Li Xuan, Wu Yunqiao, Wei Mengting, Guo Yiyun, Yu Zhenhua, Wang Haixian, Li Zhanli, Fan Hui
Key Laboratory of Child Development and Learning Science of Ministry of Education, School of Biological Science and Medical Engineering, Southeast University, Nanjing, 210096 Jiangsu People's Republic of China.
Institute of Psychology, Chinese Academy of Sciences, Beijing, 100101 People's Republic of China.
Cogn Neurodyn. 2021 Aug;15(4):621-636. doi: 10.1007/s11571-020-09646-x. Epub 2020 Nov 4.

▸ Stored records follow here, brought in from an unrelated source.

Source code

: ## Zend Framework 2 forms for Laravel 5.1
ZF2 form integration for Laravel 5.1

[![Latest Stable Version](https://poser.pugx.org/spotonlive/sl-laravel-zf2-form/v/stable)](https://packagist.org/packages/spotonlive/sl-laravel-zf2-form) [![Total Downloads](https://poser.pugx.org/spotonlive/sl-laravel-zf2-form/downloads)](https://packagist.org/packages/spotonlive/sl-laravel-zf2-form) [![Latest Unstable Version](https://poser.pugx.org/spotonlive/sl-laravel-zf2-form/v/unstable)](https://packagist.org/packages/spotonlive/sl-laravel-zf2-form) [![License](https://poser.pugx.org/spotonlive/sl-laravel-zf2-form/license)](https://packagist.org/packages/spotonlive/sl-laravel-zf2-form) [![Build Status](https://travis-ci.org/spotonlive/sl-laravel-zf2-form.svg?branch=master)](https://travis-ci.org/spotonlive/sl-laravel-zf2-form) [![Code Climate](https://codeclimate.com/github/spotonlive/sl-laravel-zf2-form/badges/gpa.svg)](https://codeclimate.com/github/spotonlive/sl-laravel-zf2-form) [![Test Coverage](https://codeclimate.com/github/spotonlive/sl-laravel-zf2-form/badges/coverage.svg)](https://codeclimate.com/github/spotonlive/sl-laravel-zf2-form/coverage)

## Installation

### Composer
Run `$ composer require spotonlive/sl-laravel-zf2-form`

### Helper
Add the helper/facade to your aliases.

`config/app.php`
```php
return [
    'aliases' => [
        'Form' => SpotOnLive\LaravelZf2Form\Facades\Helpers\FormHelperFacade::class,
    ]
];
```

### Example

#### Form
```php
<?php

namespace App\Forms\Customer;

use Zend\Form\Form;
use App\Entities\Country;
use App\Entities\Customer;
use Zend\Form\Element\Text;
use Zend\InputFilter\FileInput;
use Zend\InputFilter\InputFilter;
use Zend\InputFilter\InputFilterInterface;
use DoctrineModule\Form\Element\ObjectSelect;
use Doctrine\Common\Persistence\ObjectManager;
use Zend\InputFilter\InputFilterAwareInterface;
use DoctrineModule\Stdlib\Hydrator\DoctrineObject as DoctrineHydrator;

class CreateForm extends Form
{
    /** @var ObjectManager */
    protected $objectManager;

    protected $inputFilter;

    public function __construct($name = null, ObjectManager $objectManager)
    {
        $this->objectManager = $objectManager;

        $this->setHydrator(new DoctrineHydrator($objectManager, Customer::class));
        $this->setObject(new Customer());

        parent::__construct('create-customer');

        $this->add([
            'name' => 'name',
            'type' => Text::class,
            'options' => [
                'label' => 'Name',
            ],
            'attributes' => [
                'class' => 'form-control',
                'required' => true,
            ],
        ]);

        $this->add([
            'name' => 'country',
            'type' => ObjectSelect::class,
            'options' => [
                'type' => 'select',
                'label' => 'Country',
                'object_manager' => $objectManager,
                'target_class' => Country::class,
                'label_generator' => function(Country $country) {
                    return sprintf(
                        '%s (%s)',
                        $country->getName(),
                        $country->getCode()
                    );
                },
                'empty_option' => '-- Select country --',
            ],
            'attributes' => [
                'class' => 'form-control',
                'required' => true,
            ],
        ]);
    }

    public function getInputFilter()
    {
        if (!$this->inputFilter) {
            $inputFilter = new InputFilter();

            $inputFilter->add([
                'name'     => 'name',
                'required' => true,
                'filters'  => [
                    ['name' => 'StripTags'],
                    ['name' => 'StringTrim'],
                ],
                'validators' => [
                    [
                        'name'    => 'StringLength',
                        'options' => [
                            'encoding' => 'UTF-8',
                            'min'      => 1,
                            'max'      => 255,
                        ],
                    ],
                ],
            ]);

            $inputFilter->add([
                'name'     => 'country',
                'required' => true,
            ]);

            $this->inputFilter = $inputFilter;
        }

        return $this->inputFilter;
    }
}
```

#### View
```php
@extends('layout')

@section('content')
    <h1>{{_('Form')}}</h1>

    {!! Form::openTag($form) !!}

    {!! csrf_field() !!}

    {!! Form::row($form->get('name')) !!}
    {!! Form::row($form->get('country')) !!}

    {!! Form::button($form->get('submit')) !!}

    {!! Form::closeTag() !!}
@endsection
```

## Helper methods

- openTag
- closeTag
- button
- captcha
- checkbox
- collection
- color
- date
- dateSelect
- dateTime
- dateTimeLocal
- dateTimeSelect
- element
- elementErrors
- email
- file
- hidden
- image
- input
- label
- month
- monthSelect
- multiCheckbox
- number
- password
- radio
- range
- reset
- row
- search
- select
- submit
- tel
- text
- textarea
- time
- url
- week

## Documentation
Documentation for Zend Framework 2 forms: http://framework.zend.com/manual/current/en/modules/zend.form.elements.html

Phase synchronization has been an effective measurement of functional connectivity, detecting similar dynamics over time among distinct brain regions. However, traditional phase synchronization-based functional connectivity indices have been proved to have some drawbacks. For example, the phase locking value (PLV) index is sensitive to volume conduction, while the phase lag index (PLI) and the weighted phase lag index (wPLI) are easily affected by noise perturbations. In addition, thresholds need to be applied to these indices to obtain the binary adjacency matrix that determines the connections. However, the selection of the thresholds is generally arbitrary. To address these issues, in this paper we propose a novel index of functional connectivity, named the phase lag based on the Wilcoxon signed-rank test (PLWT). Specifically, it characterizes the functional connectivity based on the phase lag with a weighting procedure to reduce the influence of volume conduction and noise. Besides, it automatically identifies the important connections without relying on thresholds, by taking advantage of the framework of the Wilcoxon signed-rank test. The performance of the proposed PLWT index is evaluated on simulated electroencephalograph (EEG) datasets, as well as on two resting-state EEG datasets. The experimental results on the simulated EEG data show that the PLWT index is robust to volume conduction and noise. Furthermore, the brain functional networks derived by PLWT on the real EEG data exhibit a reasonable scale-free characteristic and high test-retest (TRT) reliability of graph measures. We believe that the proposed PLWT index provides a useful and reliable tool to identify the underlying neural interactions, while effectively diminishing the influence of volume conduction and noise.
相位同步一直是功能连接性的一种有效测量方法,可检测不同脑区随时间的相似动态。然而,传统的基于相位同步的功能连接性指标已被证明存在一些缺点。例如,相位锁定值(PLV)指标对容积传导敏感,而相位滞后指标(PLI)和加权相位滞后指标(wPLI)容易受到噪声干扰的影响。此外,需要对这些指标应用阈值以获得确定连接的二元邻接矩阵。然而,阈值的选择通常是任意的。为了解决这些问题,在本文中我们提出了一种新的功能连接性指标,称为基于威尔科克森符号秩检验的相位滞后(PLWT)。具体而言,它基于相位滞后并通过加权程序来表征功能连接性,以减少容积传导和噪声的影响。此外,它利用威尔科克森符号秩检验的框架,无需依赖阈值即可自动识别重要连接。在模拟脑电图(EEG)数据集以及两个静息态EEG数据集上评估了所提出的PLWT指标的性能。模拟EEG数据的实验结果表明,PLWT指标对容积传导和噪声具有鲁棒性。此外,PLWT在真实EEG数据上导出的脑功能网络表现出合理的无标度特性和图测度的高重测(TRT)可靠性。我们相信,所提出的PLWT指标提供了一个有用且可靠的工具来识别潜在的神经相互作用,同时有效减少容积传导和噪声的影响。